Commission européenne contre le racisme et l'intolérance (ECRI)

Présentation publique sur l’utilisation d’arguments racistes, antisémites et xénophobes dans les discours politiques

à l’occasion de la Journée internationale
pour l’élimination de la discrimination raciale

PARIS – Bureau du Conseil de l’Europe
21 Mars 2005

NOTE EXPLICATIVE

A l’occasion de la Journée internationale pour l’élimination de la discrimination raciale du 21 mars 2005, la Commission européenne contre le racisme et l'intolérance (ECRI) organise une réunion de haut niveau sur la question de l’utilisation d’arguments racistes, antisémites et xénophobes dans les discours politiques, avec la participation du Secrétaire Général du Conseil de l'Europe, M. Terry DAVIS, du Président de l’ECRI, M. Michael HEAD et de membres de l’Assemblée parlementaire du Conseil de l'Europe.

Vivement préoccupée par l’utilisation croissante d’arguments racistes, antisémites et xénophobes dans les discours politiques, y compris par les formations politiques classiques, l’ECRI a adopté le 17 mars 2005 une Déclaration condamnant cette évolution alarmante observée dans de nombreux Etats membres du Conseil de l’Europe.

Cette évolution, qui est abondamment illustrée dans les travaux de monitoring pays-par- pays de l’ECRI, a été confirmée par les résultats d’une étude indépendante commanditée par l’ECRI afin d’étudier plus en détail ce phénomène dangereux. Cette étude, rédigée par le politologue M. Jean-Yves CAMUS, fournit des exemples choquants sur de nombreux cas où des élections européennes ou nationales ont donné lieu à l’utilisation d’arguments racistes, antisémites et xénophobes ou de discours ayant autrement un impact sur le racisme et la xénophobie dans l’opinion publique dans de nombreux Etats membres du Conseil de l’Europe.

Les immigrés et les réfugiés, en particulier ceux provenant de pays musulmans, sont les principales cibles de politiciens qui exploitent un sentiment général d’insécurité face à un monde de plus en plus complexe et multiculturel. Plus inquiétant encore, la théorie du soi-disant « choc des civilisations » gagne du terrain. Enfin, l’antisémitisme continue à être encouragé, de façon ouverte ou codée, par certains partis et dirigeants politiques.

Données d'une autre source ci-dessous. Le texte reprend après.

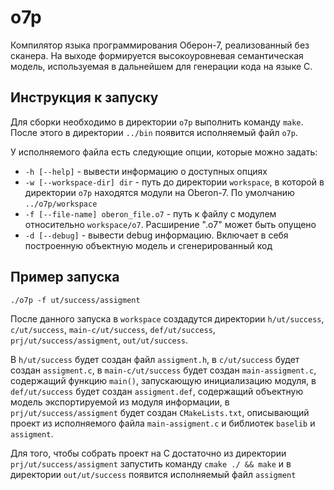 # o7p
Компилятор языка программирования Оберон-7, реализованный без сканера. На выходе формируется высокоуровневая семантическая модель, используемая в дальнейшем для генерации кода на языке C.

## Инструкция к запуску

Для сборки необходимо в директории `o7p` выполнить команду `make`. После этого в директории `../bin` появится исполняемый файл `o7p`.

У исполняемого файла есть следующие опции, которые можно задать:

- `-h [--help]` - вывести информацию о доступных опциях
- `-w [--workspace-dir] dir` - путь до директории `workspace`, в которой в директории `o7p` находятся модули на Oberon-7. По умолчанию `../o7p/workspace`
- `-f [--file-name] oberon_file.o7` - путь к файлу с модулем относительно `workspace/o7`. Расширение ".o7" может быть опущено
- `-d [--debug]` - вывести debug информацию. Включает в себя построенную объектную модель и сгенерированный код

## Пример запуска

`./o7p -f ut/success/assigment`

После данного запуска в `workspace` создадутся директории `h/ut/success`, `c/ut/success`, `main-c/ut/success`, `def/ut/success`, `prj/ut/success/assigment`, `out/ut/success`.

В `h/ut/success` будет создан файл `assigment.h`, в `c/ut/success` будет создан `assigment.c`, в `main-c/ut/success` будет создан `main-assigment.c`, содержащий функцию `main()`, запускающую инициализацию модуля, в `def/ut/success` будет создан `assigment.def`, содержащий объектную модель экспортируемой из модуля информации, в `prj/ut/success/assigment` будет создан `CMakeLists.txt`, описывающий проект из исполняемого файла `main-assigment.c` и библиотек `baselib` и `assigment`. 

Для того, чтобы собрать проект на С достаточно из директории `prj/ut/success/assigment` запустить команду `cmake ./ && make` и в директории `out/ut/success` появится исполняемый файл `assigment`
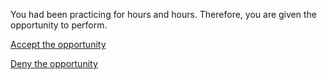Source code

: You had been practicing for hours and hours. Therefore, you are given the opportunity to perform.  

[Accept the opportunity](../situations/celebrity.md)  

[Deny the opportunity](../situations/didnt-debut.md)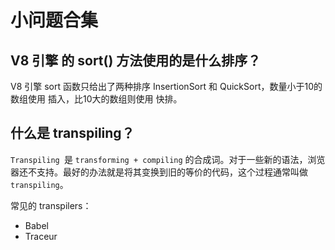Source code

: # 小问题合集



## V8 引擎 的 sort() 方法使用的是什么排序？

V8 引擎 sort 函数只给出了两种排序 InsertionSort 和 QuickSort，数量小于10的数组使用 插入，比10大的数组则使用 快排。



## 什么是 transpiling？

`Transpiling `是 `transforming + compiling` 的合成词。对于一些新的语法，浏览器还不支持。最好的办法就是将其变换到旧的等价的代码，这个过程通常叫做 `transpiling`。

常见的 transpilers：

- Babel
- Traceur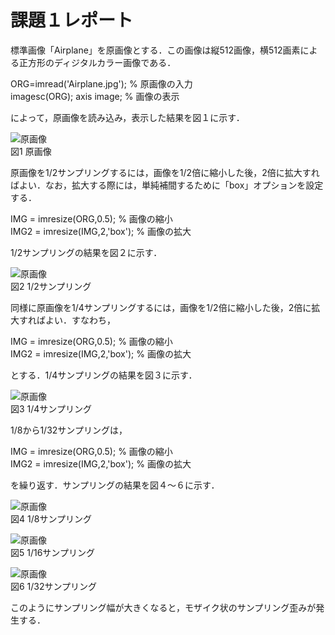 # 課題１レポート

標準画像「Airplane」を原画像とする．この画像は縦512画像，横512画素による正方形のディジタルカラー画像である．

ORG=imread('Airplane.jpg'); % 原画像の入力  
imagesc(ORG); axis image; % 画像の表示

によって，原画像を読み込み，表示した結果を図１に示す．

![原画像](https://github.com/TakedaRyota/Image-Processing-engineering-2019/blob/master/image/Airplane.jpg)  
図1 原画像

原画像を1/2サンプリングするには，画像を1/2倍に縮小した後，2倍に拡大すればよい．なお，拡大する際には，単純補間するために「box」オプションを設定する．

IMG = imresize(ORG,0.5); % 画像の縮小  
IMG2 = imresize(IMG,2,'box'); % 画像の拡大

1/2サンプリングの結果を図２に示す．

![原画像](https://github.com/TakedaRyota/Image-Processing-engineering-2019/blob/master/image/kadai1_1.png)  
図2 1/2サンプリング

同様に原画像を1/4サンプリングするには，画像を1/2倍に縮小した後，2倍に拡大すればよい．すなわち，

IMG = imresize(ORG,0.5); % 画像の縮小  
IMG2 = imresize(IMG,2,'box'); % 画像の拡大

とする．1/4サンプリングの結果を図３に示す．

![原画像](https://github.com/TakedaRyota/Image-Processing-engineering-2019/blob/master/image/kadai1_2.png)  
図3 1/4サンプリング

1/8から1/32サンプリングは，

IMG = imresize(ORG,0.5); % 画像の縮小  
IMG2 = imresize(IMG,2,'box'); % 画像の拡大

を繰り返す．サンプリングの結果を図４～６に示す．

![原画像](https://github.com/TakedaRyota/Image-Processing-engineering-2019/blob/master/image/kadai1_3.png)  
図4 1/8サンプリング

![原画像](https://github.com/TakedaRyota/Image-Processing-engineering-2019/blob/master/image/kadai1_4.png)  
図5 1/16サンプリング

![原画像](https://github.com/TakedaRyota/Image-Processing-engineering-2019/blob/master/image/kadai1_5.png)  
図6 1/32サンプリング

このようにサンプリング幅が大きくなると，モザイク状のサンプリング歪みが発生する．
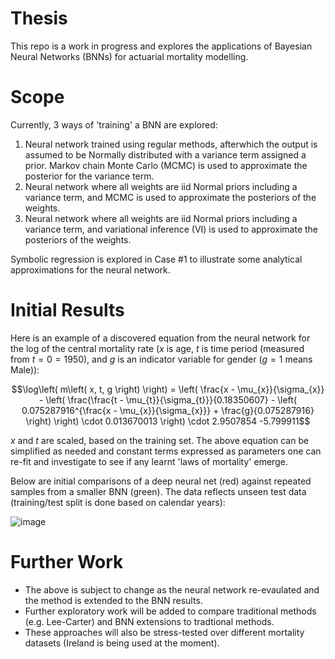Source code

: # Thesis

This repo is a work in progress and explores the applications of Bayesian Neural Networks (BNNs) for actuarial mortality modelling.

# Scope

Currently, 3 ways of 'training' a BNN are explored:
1. Neural network trained using regular methods, afterwhich the output is assumed to be Normally distributed with a variance term assigned a prior. Markov chain Monte Carlo (MCMC) is used to approximate the posterior for the variance term.
2. Neural network where all weights are iid Normal priors including a variance term, and MCMC is used to approximate the posteriors of the weights.
3. Neural network where all weights are iid Normal priors including a variance term, and variational inference (VI) is used to approximate the posteriors of the weights.

Symbolic regression is explored in Case #1 to illustrate some analytical approximations for the neural network.

# Initial Results

Here is an example of a discovered equation from the neural network for the log of the central mortality rate ($x$ is age, $t$ is time period (measured from $t=0=1950$), and $g$ is an indicator variable for gender ($g=1$ means Male)):

$$\log\left( m\left( x, t, g \right) \right) = \left( \frac{x - \mu_{x}}{\sigma_{x}} - \left( \frac{\frac{t - \mu_{t}}{\sigma_{t}}}{0.18350607} - \left( 0.075287916^{\frac{x - \mu_{x}}{\sigma_{x}}} + \frac{g}{0.075287916} \right) \right) \cdot 0.013670013 \right) \cdot 2.9507854 -5.799911$$

$x$ and $t$ are scaled, based on the training set. The above equation can be simplified as needed and constant terms expressed as parameters one can re-fit and investigate to see if any learnt 'laws of mortality' emerge.

Below are initial comparisons of a deep neural net (red) against repeated samples from a smaller BNN (green). The data reflects unseen test data (training/test split is done based on calendar years):

![image](https://github.com/patrickm663/thesis/assets/77886027/094db806-de6f-458d-8346-cdeee4225c2b)

# Further Work

- The above is subject to change as the neural network re-evaulated and the method is extended to the BNN results.
- Further exploratory work will be added to compare traditional methods (e.g. Lee-Carter) and BNN extensions to tradtional methods.
- These approaches will also be stress-tested over different mortality datasets (Ireland is being used at the moment).
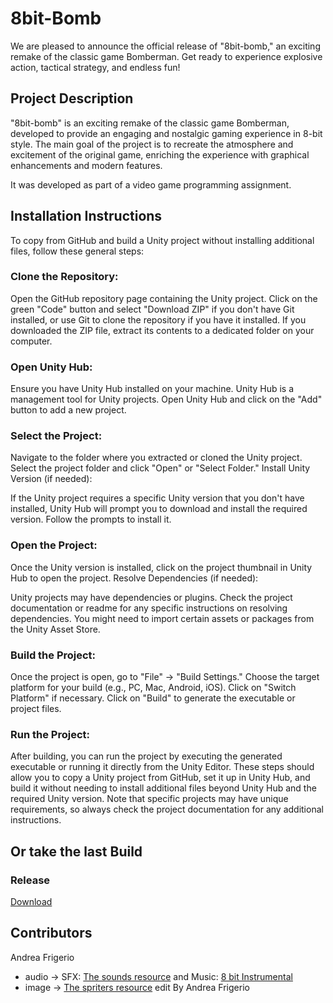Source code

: # 8bit-Bomb

We are pleased to announce the official release of "8bit-bomb," an exciting remake of the classic game Bomberman. Get ready to experience explosive action, tactical strategy, and endless fun!

## Project Description

"8bit-bomb" is an exciting remake of the classic game Bomberman, developed to provide an engaging and nostalgic gaming experience in 8-bit style. The main goal of the project is to recreate the atmosphere and excitement of the original game, enriching the experience with graphical enhancements and modern features.

It was developed as part of a video game programming assignment.

## Installation Instructions

To copy from GitHub and build a Unity project without installing additional files, follow these general steps:

### Clone the Repository:

Open the GitHub repository page containing the Unity project.
Click on the green "Code" button and select "Download ZIP" if you don't have Git installed, or use Git to clone the repository if you have it installed.
If you downloaded the ZIP file, extract its contents to a dedicated folder on your computer.
### Open Unity Hub:

Ensure you have Unity Hub installed on your machine. Unity Hub is a management tool for Unity projects.
Open Unity Hub and click on the "Add" button to add a new project.
### Select the Project:

Navigate to the folder where you extracted or cloned the Unity project.
Select the project folder and click "Open" or "Select Folder."
Install Unity Version (if needed):

If the Unity project requires a specific Unity version that you don't have installed, Unity Hub will prompt you to download and install the required version. Follow the prompts to install it.
### Open the Project:

Once the Unity version is installed, click on the project thumbnail in Unity Hub to open the project.
Resolve Dependencies (if needed):

Unity projects may have dependencies or plugins. Check the project documentation or readme for any specific instructions on resolving dependencies. You might need to import certain assets or packages from the Unity Asset Store.
### Build the Project:

Once the project is open, go to "File" -> "Build Settings."
Choose the target platform for your build (e.g., PC, Mac, Android, iOS).
Click on "Switch Platform" if necessary.
Click on "Build" to generate the executable or project files.
### Run the Project:

After building, you can run the project by executing the generated executable or running it directly from the Unity Editor.
These steps should allow you to copy a Unity project from GitHub, set it up in Unity Hub, and build it without needing to install additional files beyond Unity Hub and the required Unity version. Note that specific projects may have unique requirements, so always check the project documentation for any additional instructions.

## Or take the last Build

### Release

[Download](https://github.com/STRANOstudios/8bit-bomb/releases/tag/Version1.2)

## Contributors

Andrea Frigerio

- audio -> SFX: [The sounds resource](https://www.sounds-resource.com/nes/bomberman/sound/3717/) and Music: [8 bit Instrumental](https://youtu.be/ec56HRfXUeI)
- image -> [The spriters resource](https://www.spriters-resource.com/nes/bomberman/sheet/7884/) edit By Andrea Frigerio
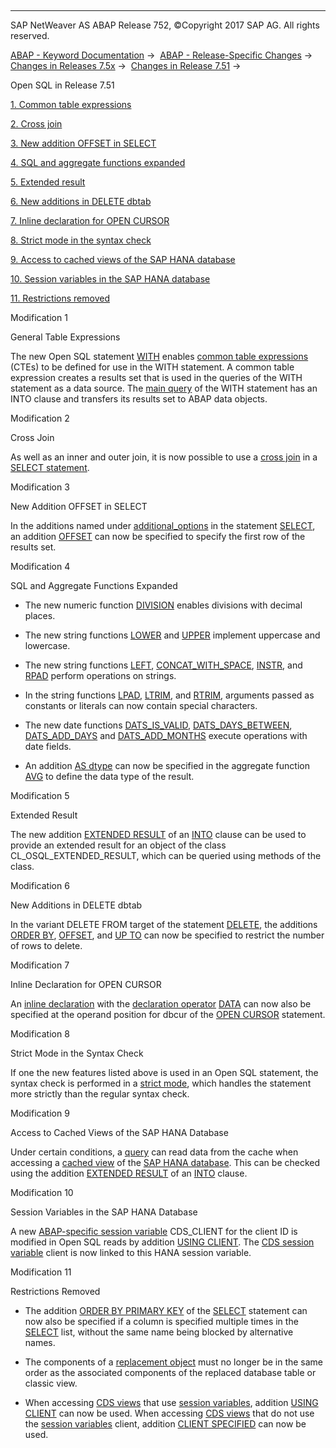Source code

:   

* * *

SAP NetWeaver AS ABAP Release 752, ©Copyright 2017 SAP AG. All rights reserved.

[ABAP - Keyword Documentation](https://help.sap.com/doc/abapdocu_752_index_htm/7.52/en-US/abenabap.htm) →  [ABAP - Release-Specific Changes](https://help.sap.com/doc/abapdocu_752_index_htm/7.52/en-US/abennews.htm) →  [Changes in Releases 7.5x](https://help.sap.com/doc/abapdocu_752_index_htm/7.52/en-US/abennews-75.htm) →  [Changes in Release 7.51](https://help.sap.com/doc/abapdocu_752_index_htm/7.52/en-US/abennews-751.htm) → 

Open SQL in Release 7.51

[1\. Common table expressions](#!ABAP_MODIFICATION_1@1@)

[2\. Cross join](#!ABAP_MODIFICATION_2@2@)

[3\. New addition OFFSET in SELECT](#!ABAP_MODIFICATION_3@3@)

[4\. SQL and aggregate functions expanded](#!ABAP_MODIFICATION_4@4@)

[5\. Extended result](#!ABAP_MODIFICATION_5@5@)

[6\. New additions in DELETE dbtab](#!ABAP_MODIFICATION_6@6@)

[7\. Inline declaration for OPEN CURSOR](#!ABAP_MODIFICATION_7@7@)

[8\. Strict mode in the syntax check](#!ABAP_MODIFICATION_8@8@)

[9\. Access to cached views of the SAP HANA database](#!ABAP_MODIFICATION_9@9@)

[10\. Session variables in the SAP HANA database](#!ABAP_MODIFICATION_10@10@)

[11\. Restrictions removed](#!ABAP_MODIFICATION_11@11@)

Modification 1

General Table Expressions

The new Open SQL statement [WITH](https://help.sap.com/doc/abapdocu_752_index_htm/7.52/en-US/abapwith.htm) enables [common table expressions](https://help.sap.com/doc/abapdocu_752_index_htm/7.52/en-US/abencommon_table_expression_glosry.htm "Glossary Entry") (CTEs) to be defined for use in the WITH statement. A common table expression creates a results set that is used in the queries of the WITH statement as a data source. The [main query](https://help.sap.com/doc/abapdocu_752_index_htm/7.52/en-US/abenmainquery_glosry.htm "Glossary Entry") of the WITH statement has an INTO clause and transfers its results set to ABAP data objects.

Modification 2

Cross Join

As well as an inner and outer join, it is now possible to use a [cross join](https://help.sap.com/doc/abapdocu_752_index_htm/7.52/en-US/abapselect_join.htm) in a [SELECT statement](https://help.sap.com/doc/abapdocu_752_index_htm/7.52/en-US/abapselect.htm).

Modification 3

New Addition OFFSET in SELECT

In the additions named under [additional\_options](https://help.sap.com/doc/abapdocu_752_index_htm/7.52/en-US/abapselect_additions.htm) in the statement [SELECT](https://help.sap.com/doc/abapdocu_752_index_htm/7.52/en-US/abapselect.htm), an addition [OFFSET](https://help.sap.com/doc/abapdocu_752_index_htm/7.52/en-US/abapselect_additions.htm) can now be specified to specify the first row of the results set.

Modification 4

SQL and Aggregate Functions Expanded

-   The new numeric function [DIVISION](https://help.sap.com/doc/abapdocu_752_index_htm/7.52/en-US/abensql_arith_func.htm) enables divisions with decimal places.
    
-   The new string functions [LOWER](https://help.sap.com/doc/abapdocu_752_index_htm/7.52/en-US/abensql_string_func.htm) and [UPPER](https://help.sap.com/doc/abapdocu_752_index_htm/7.52/en-US/abensql_string_func.htm) implement uppercase and lowercase.
    
-   The new string functions [LEFT](https://help.sap.com/doc/abapdocu_752_index_htm/7.52/en-US/abensql_string_func.htm), [CONCAT\_WITH\_SPACE](https://help.sap.com/doc/abapdocu_752_index_htm/7.52/en-US/abensql_string_func.htm), [INSTR](https://help.sap.com/doc/abapdocu_752_index_htm/7.52/en-US/abensql_string_func.htm), and [RPAD](https://help.sap.com/doc/abapdocu_752_index_htm/7.52/en-US/abensql_string_func.htm) perform operations on strings.
    
-   In the string functions [LPAD](https://help.sap.com/doc/abapdocu_752_index_htm/7.52/en-US/abensql_string_func.htm), [LTRIM](https://help.sap.com/doc/abapdocu_752_index_htm/7.52/en-US/abensql_string_func.htm), and [RTRIM](https://help.sap.com/doc/abapdocu_752_index_htm/7.52/en-US/abensql_string_func.htm), arguments passed as constants or literals can now contain special characters.
    
-   The new date functions [DATS\_IS\_VALID](https://help.sap.com/doc/abapdocu_752_index_htm/7.52/en-US/abensql_date_func.htm), [DATS\_DAYS\_BETWEEN](https://help.sap.com/doc/abapdocu_752_index_htm/7.52/en-US/abensql_date_func.htm), [DATS\_ADD\_DAYS](https://help.sap.com/doc/abapdocu_752_index_htm/7.52/en-US/abensql_date_func.htm) and [DATS\_ADD\_MONTHS](https://help.sap.com/doc/abapdocu_752_index_htm/7.52/en-US/abensql_date_func.htm) execute operations with date fields.
    
-   An addition [AS dtype](https://help.sap.com/doc/abapdocu_752_index_htm/7.52/en-US/abapselect_avg_as.htm) can now be specified in the aggregate function [AVG](https://help.sap.com/doc/abapdocu_752_index_htm/7.52/en-US/abapselect_aggregate.htm) to define the data type of the result.
    

Modification 5

Extended Result

The new addition [EXTENDED RESULT](https://help.sap.com/doc/abapdocu_752_index_htm/7.52/en-US/abapselect_extended_result.htm) of an [INTO](https://help.sap.com/doc/abapdocu_752_index_htm/7.52/en-US/abapinto_clause.htm) clause can be used to provide an extended result for an object of the class CL\_OSQL\_EXTENDED\_RESULT, which can be queried using methods of the class.

Modification 6

New Additions in DELETE dbtab

In the variant DELETE FROM target of the statement [DELETE](https://help.sap.com/doc/abapdocu_752_index_htm/7.52/en-US/abapdelete_dbtab.htm), the additions [ORDER BY](https://help.sap.com/doc/abapdocu_752_index_htm/7.52/en-US/abapdelete_where.htm), [OFFSET](https://help.sap.com/doc/abapdocu_752_index_htm/7.52/en-US/abapdelete_where.htm), and [UP TO](https://help.sap.com/doc/abapdocu_752_index_htm/7.52/en-US/abapdelete_where.htm) can now be specified to restrict the number of rows to delete.

Modification 7

Inline Declaration for OPEN CURSOR

An [inline declaration](https://help.sap.com/doc/abapdocu_752_index_htm/7.52/en-US/abeninline_declaration_glosry.htm "Glossary Entry") with the [declaration operator](https://help.sap.com/doc/abapdocu_752_index_htm/7.52/en-US/abendeclaration_operator_glosry.htm "Glossary Entry") [DATA](https://help.sap.com/doc/abapdocu_752_index_htm/7.52/en-US/abendata_inline.htm) can now also be specified at the operand position for dbcur of the [OPEN CURSOR](https://help.sap.com/doc/abapdocu_752_index_htm/7.52/en-US/abapopen_cursor.htm) statement.

Modification 8

Strict Mode in the Syntax Check

If one the new features listed above is used in an Open SQL statement, the syntax check is performed in a [strict mode](https://help.sap.com/doc/abapdocu_752_index_htm/7.52/en-US/abenopensql_strict_mode_751.htm), which handles the statement more strictly than the regular syntax check.

Modification 9

Access to Cached Views of the SAP HANA Database

Under certain conditions, a [query](https://help.sap.com/doc/abapdocu_752_index_htm/7.52/en-US/abenquery_glosry.htm "Glossary Entry") can read data from the cache when accessing a [cached view](https://help.sap.com/doc/abapdocu_752_index_htm/7.52/en-US/abenhana_cached_views.htm) of the [SAP HANA database](https://help.sap.com/doc/abapdocu_752_index_htm/7.52/en-US/abenhana_database_glosry.htm "Glossary Entry"). This can be checked using the addition [EXTENDED RESULT](https://help.sap.com/doc/abapdocu_752_index_htm/7.52/en-US/abapselect_extended_result.htm) of an [INTO](https://help.sap.com/doc/abapdocu_752_index_htm/7.52/en-US/abapinto_clause.htm) clause.

Modification 10

Session Variables in the SAP HANA Database

A new [ABAP-specific session variable](https://help.sap.com/doc/abapdocu_752_index_htm/7.52/en-US/abenhana_session_variables.htm) CDS\_CLIENT for the client ID is modified in Open SQL reads by addition [USING CLIENT](https://help.sap.com/doc/abapdocu_752_index_htm/7.52/en-US/abapselect_client.htm). The [CDS session variable](https://help.sap.com/doc/abapdocu_752_index_htm/7.52/en-US/abencds_f1_session_variable.htm) client is now linked to this HANA session variable.

Modification 11

Restrictions Removed

-   The addition [ORDER BY PRIMARY KEY](https://help.sap.com/doc/abapdocu_752_index_htm/7.52/en-US/abaporderby_clause.htm) of the [SELECT](https://help.sap.com/doc/abapdocu_752_index_htm/7.52/en-US/abapselect.htm) statement can now also be specified if a column is specified multiple times in the [SELECT](https://help.sap.com/doc/abapdocu_752_index_htm/7.52/en-US/abapselect_list.htm) list, without the same name being blocked by alternative names.
    
-   The components of a [replacement object](https://help.sap.com/doc/abapdocu_752_index_htm/7.52/en-US/abenreplacement_object_glosry.htm "Glossary Entry") must no longer be in the same order as the associated components of the replaced database table or classic view.
    
-   When accessing [CDS views](https://help.sap.com/doc/abapdocu_752_index_htm/7.52/en-US/abencds_view_glosry.htm "Glossary Entry") that use [session variables](https://help.sap.com/doc/abapdocu_752_index_htm/7.52/en-US/abencds_f1_session_variable.htm), addition [USING CLIENT](https://help.sap.com/doc/abapdocu_752_index_htm/7.52/en-US/abapselect_client.htm) can now be used. When accessing [CDS views](https://help.sap.com/doc/abapdocu_752_index_htm/7.52/en-US/abencds_view_glosry.htm "Glossary Entry") that do not use the [session variables](https://help.sap.com/doc/abapdocu_752_index_htm/7.52/en-US/abencds_f1_session_variable.htm) client, addition [CLIENT SPECIFIED](https://help.sap.com/doc/abapdocu_752_index_htm/7.52/en-US/abapselect_client.htm) can now be used.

Selon l’ECRI, les différents types de réaction institutionnelle possibles vis-à-vis des partis politiques qui tiennent des discours racistes ou xénophobes, devraient comprendre :

  • la mise en oeuvre effective des dispositions de droit pénal ordinaire qui, en cas de délit raciste ou de discrimination raciale, s’appliquent à tous les individus ;
  • l’adoption et l’application de mesures sanctionnant les dirigeants de tout groupe qui encourage le racisme ainsi que le soutien à un tel groupe et la participation à ses activités ;
  • l’instauration de l’obligation de priver de fonds publics les organisations qui incitent au racisme, y compris de supprimer le financement des partis politiques.

Outre les mesures juridiques, l’ECRI soutient les mesures d’autorégulation qui peuvent être prises par des partis politiques ou des parlements nationaux, telles que la Charte des partis politiques européens pour une société non raciste, qui illustre ce type de mesures en fixant des lignes directrices pour agir de manière responsable lorsque l’on traite de questions liées à l'origine ethnique ou nationale ou bien à la religion. La Charte encourage également les partis politiques à faire en sorte que les minorités ethniques, nationales et religieuses soient représentées au sein et à tous les échelons de leur structure de parti.

Il ne fait aucun doute que l’impulsion des dirigeants politiques peut jouer un rôle essentiel pour lutter contre le racisme et influer positivement sur l’opinion publique. Il est donc capital d’associer autant que possible les partis politiques à la lutte contre le racisme et l’intolérance menée par l’ECRI et les autres instances nationales et internationales impliquées dans ce domaine. Cette réunion de haut niveau qui réunira des parlementaires, des représentants d’organisations intergouvernementales et non gouvernementales, des centres de recherche et des universitaires travaillant sur cette question, constitue donc une excellente occasion de placer cette question au coeur du débat public national et international.